I recently joined Stephen Foskett from Gestalt IT on a video podcast to discuss “Improving AI with Transfer Learning”. This podcast is part of a series of podcasts on “Utilizing AI”. The series focuses on Artificial Intelligence (AI) and Machine Learning (ML) practical applications in the modern enterprise data center and cloud infrastructure.
The full description and the link to the podcast can be found here. For a direct link to the YouTube video, see below.
A primer on Transfer Learning
Transfer Learning uses accumulated knowledge from pre-trained models and transfers that knowledge to a new model. The approach opens the door to solve more complex problems. The goal is to improve performance and reduce the overall time to train a new model.
Transfer Learning is becoming a key driver for ML, and its economic value is snowballing. Enterprises can benefit from quickly extending existing pre-trained models with improved performance. On the other hand, enterprises with little experience can benefit from bootstrapping their ML projects with Transfer Learning.
For more details, please refer to my previously published blog dedicated to Transfer Learning.
Some of the topics and questions address in the podcast are:
- What is Transfer Learning?
- How is Transfer Learning different from building models without Transfer Learning?
- Is Transfer Learning the model for Enterprise AI moving forward?
- How does it reduce the heavy lifting when building AI models?
- Does the use of Transfer Learning mean re-writing all my code?
- Transfer Learning and conversational AI
- Why does Transfer Learning help accelerate the democratization of AI?
- Will AI ever get us a model that is 100% effective (closing the gap)?
- Why is it important for AI applications to continue to learn?
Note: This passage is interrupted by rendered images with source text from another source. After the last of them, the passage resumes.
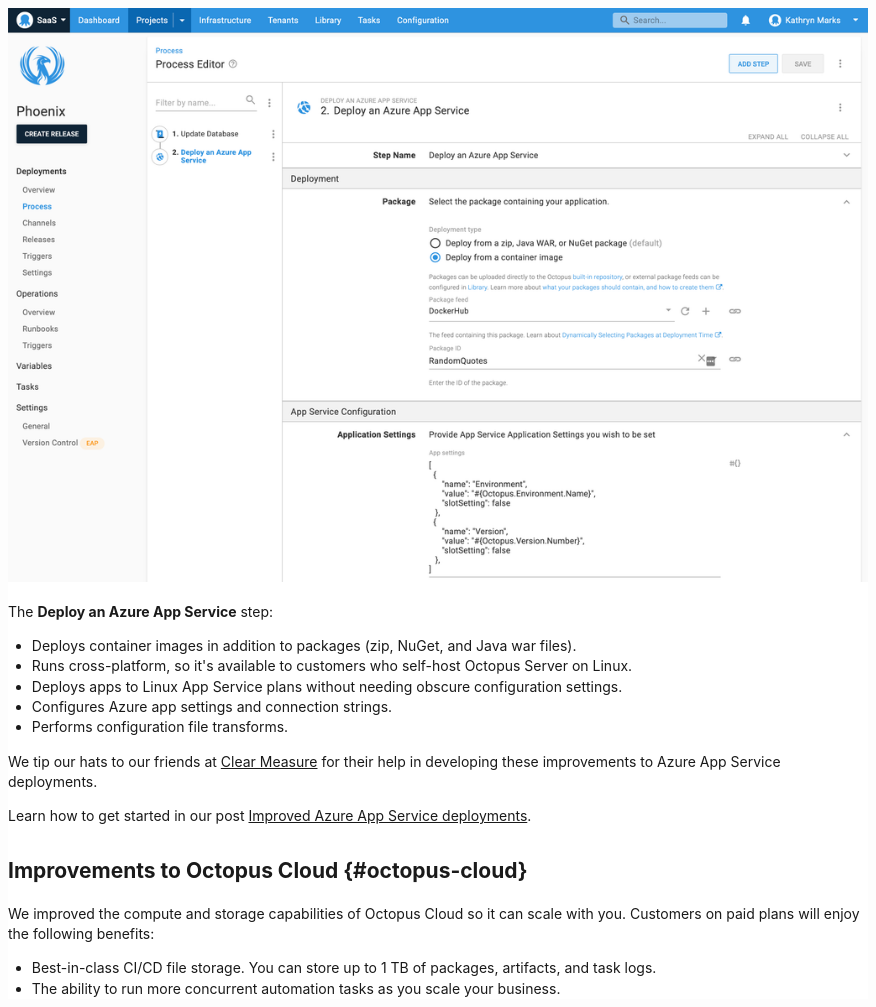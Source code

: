 ![Deploy to an Azure App Service with Octopus Deploy](octopus-zip-deploy-azure-app-service.png)

The **Deploy an Azure App Service** step:

- Deploys container images in addition to packages (zip, NuGet, and Java war files).
- Runs cross-platform, so it's available to customers who self-host Octopus Server on Linux.
- Deploys apps to Linux App Service plans without needing obscure configuration settings.
- Configures Azure app settings and connection strings.
- Performs configuration file transforms.

We tip our hats to our friends at [Clear Measure](https://clearmeasure.com/) for their help in developing these improvements to Azure App Service deployments.

Learn how to get started in our post [Improved Azure App Service deployments](https://octopus.com/blog/azure-app-service-step).

## Improvements to Octopus Cloud {#octopus-cloud}

We improved the compute and storage capabilities of Octopus Cloud so it can scale with you. Customers on paid plans will enjoy the following benefits:

- Best-in-class CI/CD file storage. You can store up to 1 TB of packages, artifacts, and task logs. 
- The ability to run more concurrent automation tasks as you scale your business.
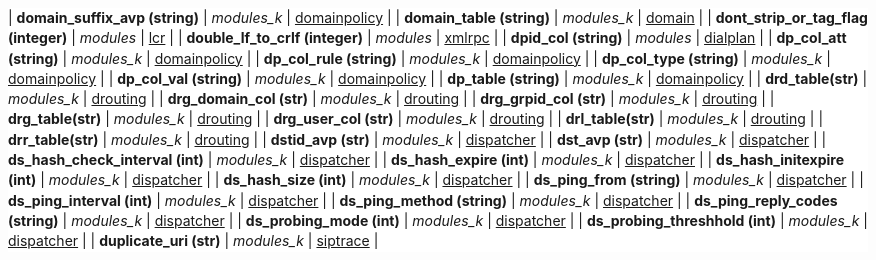 | **domain_suffix_avp (string)**       | *modules_k* | [domainpolicy](http://www.kamailio.org/docs/modules/3.2.x/modules_k/domainpolicy.html)   |
| **domain_table (string)**            | *modules_k* | [domain](http://www.kamailio.org/docs/modules/3.2.x/modules_k/domain.html)               |
| **dont_strip_or_tag_flag (integer)** | *modules*   | [lcr](http://www.kamailio.org/docs/modules/3.2.x/modules/lcr.html)                       |
| **double_lf_to_crlf (integer)**      | *modules*   | [xmlrpc](http://www.kamailio.org/docs/modules/3.2.x/modules/xmlrpc.html)                 |
| **dpid_col (string)**                | *modules*   | [dialplan](http://www.kamailio.org/docs/modules/3.2.x/modules/dialplan.html)             |
| **dp_col_att (string)**              | *modules_k* | [domainpolicy](http://www.kamailio.org/docs/modules/3.2.x/modules_k/domainpolicy.html)   |
| **dp_col_rule (string)**             | *modules_k* | [domainpolicy](http://www.kamailio.org/docs/modules/3.2.x/modules_k/domainpolicy.html)   |
| **dp_col_type (string)**             | *modules_k* | [domainpolicy](http://www.kamailio.org/docs/modules/3.2.x/modules_k/domainpolicy.html)   |
| **dp_col_val (string)**              | *modules_k* | [domainpolicy](http://www.kamailio.org/docs/modules/3.2.x/modules_k/domainpolicy.html)   |
| **dp_table (string)**                | *modules_k* | [domainpolicy](http://www.kamailio.org/docs/modules/3.2.x/modules_k/domainpolicy.html)   |
| **drd_table(str)**                   | *modules_k* | [drouting](http://www.kamailio.org/docs/modules/3.2.x/modules_k/drouting.html)           |
| **drg_domain_col (str)**             | *modules_k* | [drouting](http://www.kamailio.org/docs/modules/3.2.x/modules_k/drouting.html)           |
| **drg_grpid_col (str)**              | *modules_k* | [drouting](http://www.kamailio.org/docs/modules/3.2.x/modules_k/drouting.html)           |
| **drg_table(str)**                   | *modules_k* | [drouting](http://www.kamailio.org/docs/modules/3.2.x/modules_k/drouting.html)           |
| **drg_user_col (str)**               | *modules_k* | [drouting](http://www.kamailio.org/docs/modules/3.2.x/modules_k/drouting.html)           |
| **drl_table(str)**                   | *modules_k* | [drouting](http://www.kamailio.org/docs/modules/3.2.x/modules_k/drouting.html)           |
| **drr_table(str)**                   | *modules_k* | [drouting](http://www.kamailio.org/docs/modules/3.2.x/modules_k/drouting.html)           |
| **dstid_avp (str)**                  | *modules_k* | [dispatcher](http://www.kamailio.org/docs/modules/3.2.x/modules_k/dispatcher.html)       |
| **dst_avp (str)**                    | *modules_k* | [dispatcher](http://www.kamailio.org/docs/modules/3.2.x/modules_k/dispatcher.html)       |
| **ds_hash_check_interval (int)**     | *modules_k* | [dispatcher](http://www.kamailio.org/docs/modules/3.2.x/modules_k/dispatcher.html)       |
| **ds_hash_expire (int)**             | *modules_k* | [dispatcher](http://www.kamailio.org/docs/modules/3.2.x/modules_k/dispatcher.html)       |
| **ds_hash_initexpire (int)**         | *modules_k* | [dispatcher](http://www.kamailio.org/docs/modules/3.2.x/modules_k/dispatcher.html)       |
| **ds_hash_size (int)**               | *modules_k* | [dispatcher](http://www.kamailio.org/docs/modules/3.2.x/modules_k/dispatcher.html)       |
| **ds_ping_from (string)**            | *modules_k* | [dispatcher](http://www.kamailio.org/docs/modules/3.2.x/modules_k/dispatcher.html)       |
| **ds_ping_interval (int)**           | *modules_k* | [dispatcher](http://www.kamailio.org/docs/modules/3.2.x/modules_k/dispatcher.html)       |
| **ds_ping_method (string)**          | *modules_k* | [dispatcher](http://www.kamailio.org/docs/modules/3.2.x/modules_k/dispatcher.html)       |
| **ds_ping_reply_codes (string)**     | *modules_k* | [dispatcher](http://www.kamailio.org/docs/modules/3.2.x/modules_k/dispatcher.html)       |
| **ds_probing_mode (int)**            | *modules_k* | [dispatcher](http://www.kamailio.org/docs/modules/3.2.x/modules_k/dispatcher.html)       |
| **ds_probing_threshhold (int)**      | *modules_k* | [dispatcher](http://www.kamailio.org/docs/modules/3.2.x/modules_k/dispatcher.html)       |
| **duplicate_uri (str)**              | *modules_k* | [siptrace](http://www.kamailio.org/docs/modules/3.2.x/modules_k/siptrace.html)           |
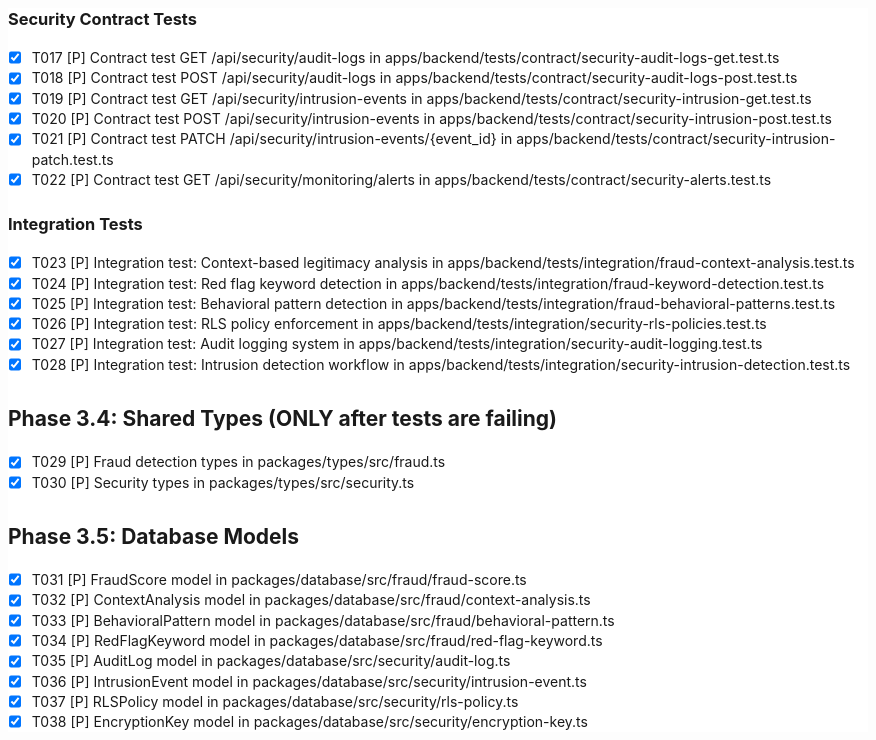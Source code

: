 ### Security Contract Tests

- [x] T017 [P] Contract test GET /api/security/audit-logs in
      apps/backend/tests/contract/security-audit-logs-get.test.ts
- [x] T018 [P] Contract test POST /api/security/audit-logs in
      apps/backend/tests/contract/security-audit-logs-post.test.ts
- [x] T019 [P] Contract test GET /api/security/intrusion-events in
      apps/backend/tests/contract/security-intrusion-get.test.ts
- [x] T020 [P] Contract test POST /api/security/intrusion-events in
      apps/backend/tests/contract/security-intrusion-post.test.ts
- [x] T021 [P] Contract test PATCH /api/security/intrusion-events/{event_id} in
      apps/backend/tests/contract/security-intrusion-patch.test.ts
- [x] T022 [P] Contract test GET /api/security/monitoring/alerts in
      apps/backend/tests/contract/security-alerts.test.ts

### Integration Tests

- [x] T023 [P] Integration test: Context-based legitimacy analysis in
      apps/backend/tests/integration/fraud-context-analysis.test.ts
- [x] T024 [P] Integration test: Red flag keyword detection in
      apps/backend/tests/integration/fraud-keyword-detection.test.ts
- [x] T025 [P] Integration test: Behavioral pattern detection in
      apps/backend/tests/integration/fraud-behavioral-patterns.test.ts
- [x] T026 [P] Integration test: RLS policy enforcement in
      apps/backend/tests/integration/security-rls-policies.test.ts
- [x] T027 [P] Integration test: Audit logging system in
      apps/backend/tests/integration/security-audit-logging.test.ts
- [x] T028 [P] Integration test: Intrusion detection workflow in
      apps/backend/tests/integration/security-intrusion-detection.test.ts

## Phase 3.4: Shared Types (ONLY after tests are failing)

- [x] T029 [P] Fraud detection types in packages/types/src/fraud.ts
- [x] T030 [P] Security types in packages/types/src/security.ts

## Phase 3.5: Database Models

- [x] T031 [P] FraudScore model in packages/database/src/fraud/fraud-score.ts
- [x] T032 [P] ContextAnalysis model in
      packages/database/src/fraud/context-analysis.ts
- [x] T033 [P] BehavioralPattern model in
      packages/database/src/fraud/behavioral-pattern.ts
- [x] T034 [P] RedFlagKeyword model in
      packages/database/src/fraud/red-flag-keyword.ts
- [x] T035 [P] AuditLog model in packages/database/src/security/audit-log.ts
- [x] T036 [P] IntrusionEvent model in
      packages/database/src/security/intrusion-event.ts
- [x] T037 [P] RLSPolicy model in packages/database/src/security/rls-policy.ts
- [x] T038 [P] EncryptionKey model in
      packages/database/src/security/encryption-key.ts
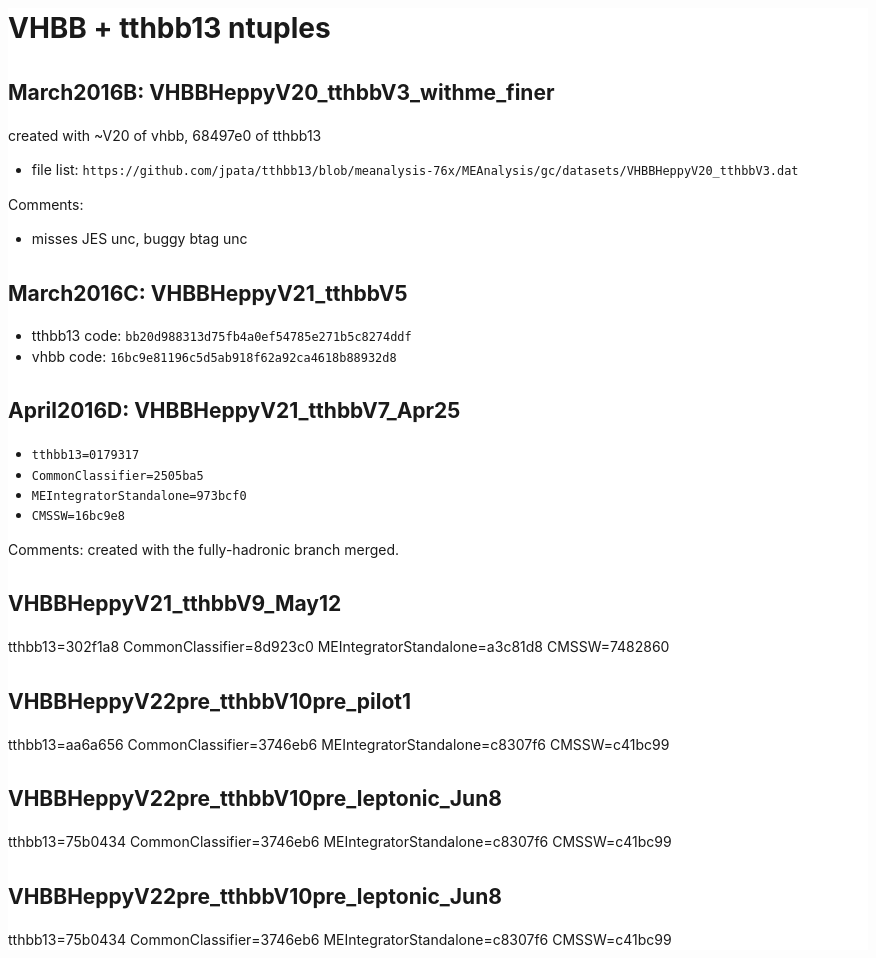 VHBB + tthbb13 ntuples
=======================

March2016B: VHBBHeppyV20_tthbbV3_withme_finer
--------------
created with ~V20 of vhbb, 68497e0 of tthbb13

* file list: `https://github.com/jpata/tthbb13/blob/meanalysis-76x/MEAnalysis/gc/datasets/VHBBHeppyV20_tthbbV3.dat`

Comments:
* misses JES unc, buggy btag unc

March2016C: VHBBHeppyV21_tthbbV5
--------------
* tthbb13 code: `bb20d988313d75fb4a0ef54785e271b5c8274ddf`
* vhbb code: `16bc9e81196c5d5ab918f62a92ca4618b88932d8`


April2016D: VHBBHeppyV21_tthbbV7_Apr25
--------------
* `tthbb13=0179317`
* `CommonClassifier=2505ba5`
* `MEIntegratorStandalone=973bcf0`
* `CMSSW=16bc9e8`

Comments: created with the fully-hadronic branch merged.

VHBBHeppyV21_tthbbV9_May12
-------------
tthbb13=302f1a8
CommonClassifier=8d923c0
MEIntegratorStandalone=a3c81d8
CMSSW=7482860


VHBBHeppyV22pre_tthbbV10pre_pilot1
-------------
tthbb13=aa6a656
CommonClassifier=3746eb6
MEIntegratorStandalone=c8307f6
CMSSW=c41bc99


VHBBHeppyV22pre_tthbbV10pre_leptonic_Jun8
-------------
tthbb13=75b0434
CommonClassifier=3746eb6
MEIntegratorStandalone=c8307f6
CMSSW=c41bc99


VHBBHeppyV22pre_tthbbV10pre_leptonic_Jun8
-------------
tthbb13=75b0434
CommonClassifier=3746eb6
MEIntegratorStandalone=c8307f6
CMSSW=c41bc99
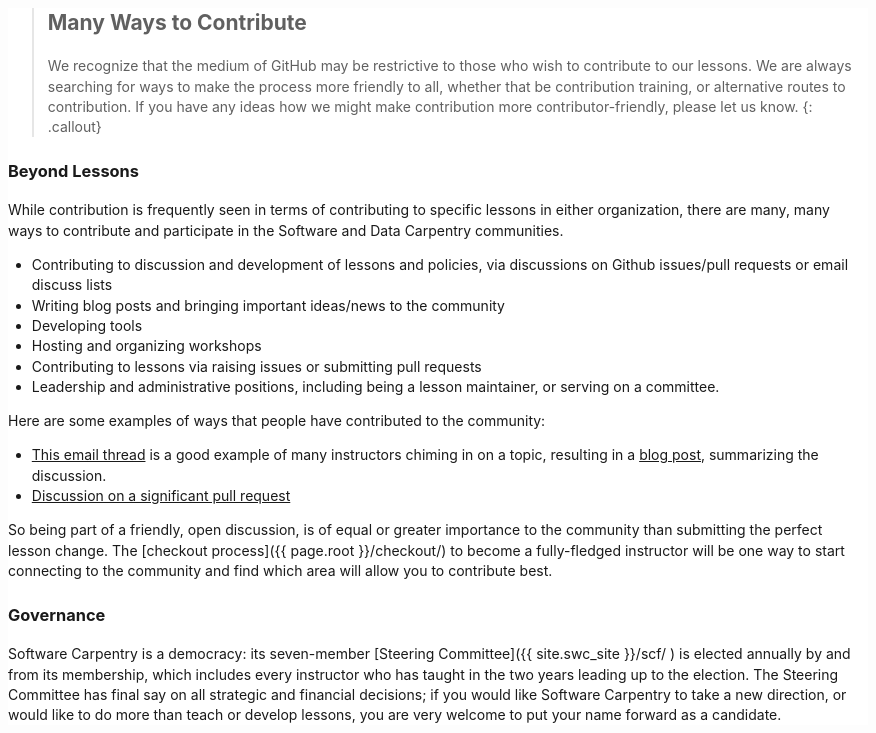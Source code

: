 > ## Many Ways to Contribute
> 
> We recognize that the medium of GitHub may be restrictive to those
> who wish to contribute to our lessons.  We are always searching for
> ways to make the process more friendly to all, whether that be
> contribution training, or alternative routes to contribution.  If you
> have any ideas how we might make contribution more contributor-friendly,
> please let us know.
{: .callout}

### Beyond Lessons

While contribution is frequently seen in terms of contributing
to specific lessons in either organization, there
are many, many ways to contribute and participate in the Software and Data
Carpentry communities.

* Contributing to discussion and development of lessons and policies, via
discussions on Github issues/pull requests or email discuss lists
* Writing blog posts and bringing important ideas/news to the community
* Developing tools
* Hosting and organizing workshops
* Contributing to lessons via raising issues or submitting pull requests
* Leadership and administrative positions, including being a lesson maintainer,
 or serving on a committee.

Here are some examples of ways that people have contributed to the community:

  * [This email thread](http://lists.software-carpentry.org/pipermail/discuss/2015-October/003396.html)
is a good example of many instructors chiming in on a topic, resulting in a
[blog post](http://software-carpentry.org/blog/2015/10/pulling-along-those-behind.html),
summarizing the discussion.
  * [Discussion on a significant pull request](https://github.com/swcarpentry/r-novice-gapminder/pull/89)

So being part of a friendly, open discussion, is of equal or greater importance
to the community than submitting the perfect lesson change.  The
[checkout process]({{ page.root }}/checkout/) to become a fully-fledged instructor will be
one way to start connecting to the community and find which area will allow you
to contribute best.

### Governance

Software Carpentry is a democracy:
its seven-member [Steering Committee]({{ site.swc_site }}/scf/ ) is elected annually
by and from its membership,
which includes every instructor who has taught in the two years leading up to the election.
The Steering Committee has final say on all strategic and financial decisions;
if you would like Software Carpentry to take a new direction,
or would like to do more than teach or develop lessons,
you are very welcome to put your name forward as a candidate.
- ML is about pattern matching
Conversational AI – Turing test
At the end of the podcast, I was asked the following question “How long will it take for us to have a verbal conversational AI that can pass the Turing test and fool an average person into thinking that it is speaking with another person.” I thought it was an interesting question considering this is my area of expertise. I did provide an answer in the podcast but wanted to elaborate on my answer in this blog.
As defined by Alan Turing in 1950, the Turing test is a test of a machine’s ability to exhibit intelligent behavior equivalent to or indistinguishable from a human.
In my opinion, it would take up to 4 years maximum for a commercial system to fool me into believing I was speaking to another person. I previously worked in the speech business and it is easy for me to spot inconsistencies and recognize AI at work. It might take less time for the average person to fool as today’s technology is already quite convincing.
In conversational AI, the two main components that will make or break the Turing test are Text-To-Speech and Speech-To-Text.
The TTS engine is responsible for generating audio for a given text. The challenge is that the voice needs to be crisp, fluent without sounding robotic to pass the test. A TTS engine concatenates bits of sounds into a streaming voice while applying the proper intonation. Selecting the right sound bits and seamlessly transitioning from one sound bit to another to create a fluent voice is essential to pass the test. The weakest link always has been the transition of two sounds bits. Just concatenating the two together sounds rough, unnatural and a clear giveaway that it was machine-generated. To obtain a natural human flow, there is a need for the sound bits to melt together.
The newer generation of TTS engines uses real-time GPU processing driven by AI to achieve a natural human voice. The results are near perfect and almost impossible to identify the sound as being generated by AI.
Speech-To-Text (aka Speech Recognition)
Speech Recognition presents more challenges due to its technical complexity and variety of sources. Just imagine how difficult it is to collect the data and build a reliable engine that would work reasonably well for everybody that speaks a particular language. However, it is the use of Natural Language Understanding (NLU) with Natural Language Processing (NLP) that enables the conversational aspect of AI. It’s the ability to decompose a request from a person and put it in a format that can be processed and analyzed by AI and then re-assembled for human consumption. NLU is not limited to Speech Recognition and is applied anywhere where text processing is essential. Many organizations have dedicated research groups to advance and push forward NLU innovation. For example, Google uses NLU to improve its Search platform while Facebook uses NLU to create connections between users.
For more information on NLU and NLP, see my recent blog on “NLP: meaningful advancements with BERT”.
Figure 1 shows the different steps from recording some speech, analyzing and processing the recognized text with NLP (mixed in with relevant context) and finally returning an answer using TTS.
Figure 1- from Speech Recognition to Text–to-Speech
The holy grail of Conversational AI is the ability to engage with AI in multiple languages. Machine translation technology has not advanced enough to provide consistent and reliable translation across many languages. Most of the machine translation initiatives today are translations between two fixed languages. It will take many more years of research before we will have efficient machine translation for multiple languages.
As individuals, we never stop learning to increase our knowledge base and thrive for innovation. The same is true for AI. The creation of an AI model is a starting point, not an end goal. The strength of AI lies in quickly adapting to a changing environment and learning from the past. AI needs a process that assures that the model reflects the environment’s changes as close as possible (closing the gap) at all times. Transfer Learning is a process that can accelerate the learning process and provides opportunities for enterprises to bootstrap and advance AI.
I want to thank Gestalt IT for the opportunity to have me as a co-host on their podcast.